= WORK TO COMPLETE =
Would you tally how many lines in the records include the word "query"? Reply with the number only.

Stored dataset items:
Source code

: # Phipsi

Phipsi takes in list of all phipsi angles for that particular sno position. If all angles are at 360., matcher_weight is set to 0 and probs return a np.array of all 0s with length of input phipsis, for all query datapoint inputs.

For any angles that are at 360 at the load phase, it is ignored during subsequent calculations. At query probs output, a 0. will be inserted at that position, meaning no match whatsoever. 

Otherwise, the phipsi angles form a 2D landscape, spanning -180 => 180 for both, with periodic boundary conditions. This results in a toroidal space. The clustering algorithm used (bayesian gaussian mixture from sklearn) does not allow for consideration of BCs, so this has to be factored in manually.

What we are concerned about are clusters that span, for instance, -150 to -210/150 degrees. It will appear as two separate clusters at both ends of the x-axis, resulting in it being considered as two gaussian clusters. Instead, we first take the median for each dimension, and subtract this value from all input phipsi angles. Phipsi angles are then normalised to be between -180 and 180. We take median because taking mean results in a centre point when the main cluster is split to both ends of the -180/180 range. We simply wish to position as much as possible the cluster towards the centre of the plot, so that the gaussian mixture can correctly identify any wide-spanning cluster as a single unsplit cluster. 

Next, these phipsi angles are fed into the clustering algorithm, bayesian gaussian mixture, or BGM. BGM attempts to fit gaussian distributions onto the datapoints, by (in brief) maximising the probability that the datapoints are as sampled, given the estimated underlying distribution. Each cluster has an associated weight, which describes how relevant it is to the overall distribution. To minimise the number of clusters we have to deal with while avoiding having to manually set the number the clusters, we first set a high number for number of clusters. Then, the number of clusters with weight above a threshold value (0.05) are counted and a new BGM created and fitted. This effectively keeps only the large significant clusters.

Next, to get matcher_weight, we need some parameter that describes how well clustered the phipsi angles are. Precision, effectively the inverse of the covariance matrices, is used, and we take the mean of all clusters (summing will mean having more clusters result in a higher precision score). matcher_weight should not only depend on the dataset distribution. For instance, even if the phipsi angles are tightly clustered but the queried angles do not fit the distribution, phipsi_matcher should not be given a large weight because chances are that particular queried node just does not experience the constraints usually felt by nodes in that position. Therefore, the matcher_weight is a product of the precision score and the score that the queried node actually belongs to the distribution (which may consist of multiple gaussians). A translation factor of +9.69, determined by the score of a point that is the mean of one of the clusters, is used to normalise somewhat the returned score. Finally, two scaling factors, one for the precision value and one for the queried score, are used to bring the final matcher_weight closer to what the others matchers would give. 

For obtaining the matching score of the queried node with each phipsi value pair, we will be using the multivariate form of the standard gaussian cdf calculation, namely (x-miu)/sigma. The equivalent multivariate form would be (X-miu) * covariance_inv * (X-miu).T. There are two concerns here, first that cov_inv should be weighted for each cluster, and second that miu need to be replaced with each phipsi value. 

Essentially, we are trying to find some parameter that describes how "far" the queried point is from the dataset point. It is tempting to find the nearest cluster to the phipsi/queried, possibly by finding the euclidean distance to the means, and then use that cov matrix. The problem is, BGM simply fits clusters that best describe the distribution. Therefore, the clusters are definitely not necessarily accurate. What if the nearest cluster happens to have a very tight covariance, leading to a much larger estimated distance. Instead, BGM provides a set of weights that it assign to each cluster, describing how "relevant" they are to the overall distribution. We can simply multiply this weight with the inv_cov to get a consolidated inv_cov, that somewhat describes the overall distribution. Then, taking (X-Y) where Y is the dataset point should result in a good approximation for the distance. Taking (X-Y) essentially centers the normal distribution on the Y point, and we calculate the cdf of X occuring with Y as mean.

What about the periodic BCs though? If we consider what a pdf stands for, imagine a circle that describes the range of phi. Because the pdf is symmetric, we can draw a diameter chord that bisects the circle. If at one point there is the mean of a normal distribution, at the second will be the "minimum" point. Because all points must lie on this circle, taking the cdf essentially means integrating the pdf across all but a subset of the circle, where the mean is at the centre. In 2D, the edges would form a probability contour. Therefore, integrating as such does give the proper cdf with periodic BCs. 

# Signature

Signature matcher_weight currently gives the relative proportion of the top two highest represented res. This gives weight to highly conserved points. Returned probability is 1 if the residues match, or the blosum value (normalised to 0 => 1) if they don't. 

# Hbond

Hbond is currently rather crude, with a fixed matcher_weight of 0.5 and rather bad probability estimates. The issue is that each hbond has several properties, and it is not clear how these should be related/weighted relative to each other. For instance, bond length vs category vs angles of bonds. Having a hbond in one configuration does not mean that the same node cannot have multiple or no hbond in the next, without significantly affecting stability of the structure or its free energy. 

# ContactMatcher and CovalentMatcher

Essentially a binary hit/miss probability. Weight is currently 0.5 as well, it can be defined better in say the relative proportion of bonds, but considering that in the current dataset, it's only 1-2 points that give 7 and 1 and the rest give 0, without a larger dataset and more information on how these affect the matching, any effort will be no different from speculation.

--

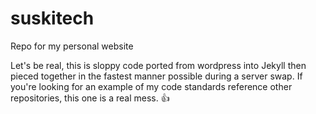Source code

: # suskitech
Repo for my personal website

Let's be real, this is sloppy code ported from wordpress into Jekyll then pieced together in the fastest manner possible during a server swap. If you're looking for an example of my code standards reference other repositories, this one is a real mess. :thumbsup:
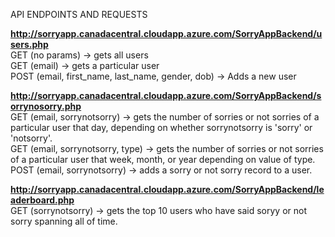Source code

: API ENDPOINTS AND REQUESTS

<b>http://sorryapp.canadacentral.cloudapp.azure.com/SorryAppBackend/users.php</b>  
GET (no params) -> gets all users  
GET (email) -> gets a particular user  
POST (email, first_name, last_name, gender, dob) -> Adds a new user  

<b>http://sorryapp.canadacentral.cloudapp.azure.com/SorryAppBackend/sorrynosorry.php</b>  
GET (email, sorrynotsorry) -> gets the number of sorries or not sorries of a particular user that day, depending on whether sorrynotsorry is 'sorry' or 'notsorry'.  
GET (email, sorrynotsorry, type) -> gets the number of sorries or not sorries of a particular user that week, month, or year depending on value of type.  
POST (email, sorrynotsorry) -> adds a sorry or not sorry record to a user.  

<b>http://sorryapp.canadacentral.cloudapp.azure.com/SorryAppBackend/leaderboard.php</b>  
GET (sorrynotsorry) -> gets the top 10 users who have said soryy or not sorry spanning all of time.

= YOUR RESPONSE =
2